October 16

Have You Always Been “On A Diet”?


Let’s talk about chronic dieting.


This is a real thing that plagues so many of us. It can be hard to know that you’re stuck inside of a chronic dieting cycle or how to escape. If you have been ‘watching what you eat’ for as long as you can remember, cycling between restrictive days where you’re ‘good’ and days/weeks when you’re eating whatever you want and being ‘bad’, then this blog is for you.


This situation occurs when people are drastically wanting to improve their figure or health (which is totally within your right!) but keep attempting it in an unsustainable way and/or don’t take the necessary breaks from it. This isn’t their fault of course, there just isn’t enough education about dieting and healthy eating in general.


That’s what I’m going to clear up in this blog.


Dieting and maintenance are different things


I find this is always the hardest message to prove to people or get people to believe. Being on a diet implies you’re looking for weight loss, losing weight requires a calorie deficit, being at maintenance requires calorie balance. These are fundamentally different things. When you attempt a weight loss diet, it should be temporary and there should be a plan for afterwards returning to maintenance.
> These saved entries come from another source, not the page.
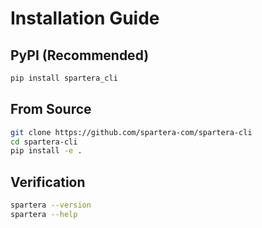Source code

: # Installation Guide

## PyPI (Recommended)

```bash
pip install spartera_cli
```

## From Source

```bash
git clone https://github.com/spartera-com/spartera-cli
cd spartera-cli
pip install -e .
```

## Verification

```bash
spartera --version
spartera --help
```
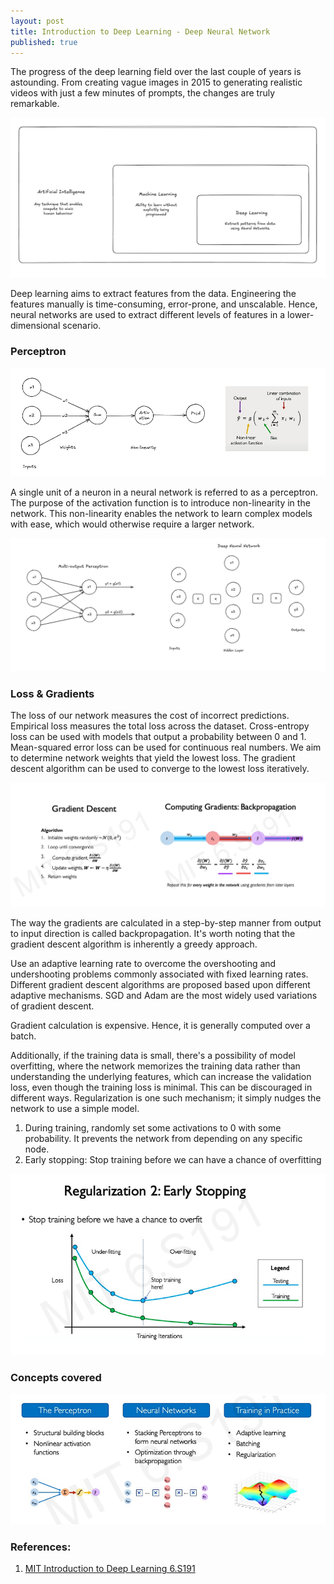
 ```yaml
---
layout: post
title: Introduction to Deep Learning - Deep Neural Network
published: true
---
```



The progress of the deep learning field over the last couple of years is astounding. From creating vague images in 2015 to generating realistic videos with just a few minutes of prompts, the changes are truly remarkable. 

![](../images/deep-learning/01_01_ai_vs_ml_vs_deep_learning.png)

Deep learning aims to extract features from the data. Engineering the features manually is time-consuming, error-prone, and unscalable. Hence, neural networks are used to extract different levels of features in a lower-dimensional scenario.

### Perceptron
![](../images/deep-learning/01_02_perceptron.png)

A single unit of a neuron in a neural network is referred to as a perceptron. The purpose of the activation function is to introduce non-linearity in the network. This non-linearity enables the network to learn complex models with ease, which would otherwise require a larger network.

![](../images/deep-learning/01_03_deep_neural_nw.png)

### Loss & Gradients

The loss of our network measures the cost of incorrect predictions. Empirical loss measures the total loss across the dataset.
Cross-entropy loss can be used with models that output a probability between 0 and 1. Mean-squared error loss can be used for continuous real numbers.
We aim to determine network weights that yield the lowest loss. The gradient descent algorithm can be used to converge to the lowest loss iteratively.

![](../images/deep-learning/01_04_gradient_descent.png)

The way the gradients are calculated in a step-by-step manner from output to input direction is called backpropagation. It's worth noting that the gradient descent algorithm is inherently a greedy approach.

Use an adaptive learning rate to overcome the overshooting and undershooting problems commonly associated with fixed learning rates. Different gradient descent algorithms are proposed based upon different adaptive mechanisms. SGD and Adam are the most widely used variations of gradient descent.

Gradient calculation is expensive. Hence, it is generally computed over a batch.

Additionally, if the training data is small, there's a possibility of model overfitting, where the network memorizes the training data rather than understanding the underlying features, which can increase the validation loss, even though the training loss is minimal. This can be discouraged in different ways. Regularization is one such mechanism; it simply nudges the network to use a simple model.
1. During training, randomly set some activations to 0 with some probability. It prevents the network from depending on any specific node.
2. Early stopping: Stop training before we can have a chance of overfitting

![](../images/deep-learning/01_05_early_stopping.png)


### Concepts covered

![](../images/deep-learning/01_06_overview.png)


### References:
1. [MIT Introduction to Deep Learning 6.S191](https://www.youtube.com/watch?v=alfdI7S6wCY&list=PLtBw6njQRU-rwp5__7C0oIVt26ZgjG9NI&index=1)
Do not confuse this with ending a diet and then going back to ‘eating normally’, if things were so great before, you wouldn’t need the diet in the first place. However, in order to lose bodyweight, you will need to eat fewer calories than you expend, thereby creating a calorie deficit. Once you have reached your goal weight, you can then calculate what your maintenance calories would be at this new bodyweight. (I’ll be writing subsequent blogs on how to do this).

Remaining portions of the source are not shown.